Правда, современный российский экономист все же ближе к русской народной культуре, чем николаевский министр просвещения. В. Найшуль хоть говорит и пишет по-русски, тогда как Уваров использовал только французский и на этом языке как раз и изложил в записке царю свою знаменитую триаду: православие, самодержавие, народность. Однако дело не в языке. Даже если бы Уваров знал русский язык так же, как автор толкового словаря В. Даль, и провел бы молодые годы не в Геттингене, а в каком-нибудь подмосковном имении, он и в этом случае не смог бы вывести свою концепцию официальной народности из тогдашней русской народной почвы. Там ее не было и не могло быть.

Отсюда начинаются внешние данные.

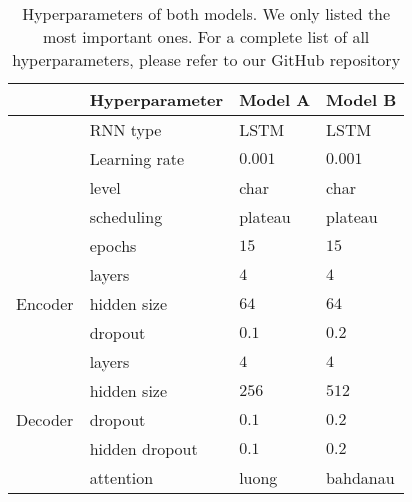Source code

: \documentclass[11pt,a4paper]{article}
\begin{document}
\begin{table}[ht]
    \centering
    \caption{Hyperparameters of both models. We only listed the most important ones. For a complete list of all hyperparameters, please refer to our GitHub repository}
    \hspace*{-9mm} %
    \begin{tabular}{ll|l|l}
                             & \textbf{Hyperparameter} & \textbf{Model A} & \textbf{Model B} \\\hline
                             & RNN type       & LSTM     & LSTM    \\
                             & Learning rate  & $0.001$  & $0.001$ \\
                             & level          & char     & char    \\
                             & scheduling     & plateau  & plateau \\
                             & epochs         & $15$     & $15$      \\\hline
    \multirow{3}{*}{Encoder} & layers         & $4$      & $4$       \\
                             & hidden size    & $64$     & $64$      \\
                             & dropout        & $0.1$    & $0.2$     \\\hline
    \multirow{5}{*}{Decoder} & layers         & $4$      & $4$       \\
                             & hidden size    & $256$    & $512$     \\
                             & dropout        & $0.1$    & $0.2$     \\
                             & hidden dropout & $0.1$    & $0.2$     \\
                             & attention      & luong    & bahdanau  \\    
    \end{tabular}
    \label{tab:parameters}
\end{table}
\end{document}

Уваровская идея сводилась в конечном счете к тому, чтобы воспитывать у народа – подданных – чувство любви к самодержавию, а у элиты (это особенно важно) – уважение к народным корням. С позиций современного человека такая концепция может показаться и простенькой, и архаичной, но для России первой трети XIX века она была абсолютно новой и до восстания декабристов могла бы, наверное, восприниматься властью как "опасное вольнодумие". Что такое народ в крестьянской стране, большая часть жителей которой – крепостные крестьяне? Зачем царской власти опираться на народную любовь, если эта власть от Бога и веками устоявшаяся легитимность ее династической передачи не подвергалась сомнению даже самыми отъявленными бунтарями вроде Емельяна Пугачева, которые вынуждены были для легитимизации своих действий появляться перед народом в обличье лжецарей?

И уж совсем такой власти не нужны были ни народные корни, ни народная почва. Представители царской династии и аристократическая элита гордились вовсе не своей народностью, а как раз наоборот, инородностью – своим происхождением от византийских императоров или от скандинавских викингов, тем, что они Рюриковичи. Только такая инородность (высокородность) легитимизировала право Рюриковичей владеть крестьянскими душами Ивановичей и Степановичей. Отсюда вытекала и необходимость маркировать свою инородность использованием благородного иностранного языка, отличающегося от простонародного "говора черни".

И вдруг правящей династии и аристократии предлагают освоить новый для них язык, отказаться от привычной психологии и даже в какой-то мере делегитимизировать свое право на превосходство. Это могло случиться лишь после декабристского восстания, абсолютно непохожего ни на предшествующие народные бунты, ни на дворцовые перевороты, – восстания, которое впервые поставило под сомнение сами устои самодержавия. Декабристы требовали Конституции, республиканской или по крайней мере той, какая используется в конституционной монархии. Еще страшнее было то, что в некоторых европейских империях подобные требования уже осуществились. Только такое потрясение заставило самодержавие, аристократическую элиту искать дополнительные ресурсы легитимности власти в виде "народной любви", а для этого элита должна была выглядеть "своей", "народной".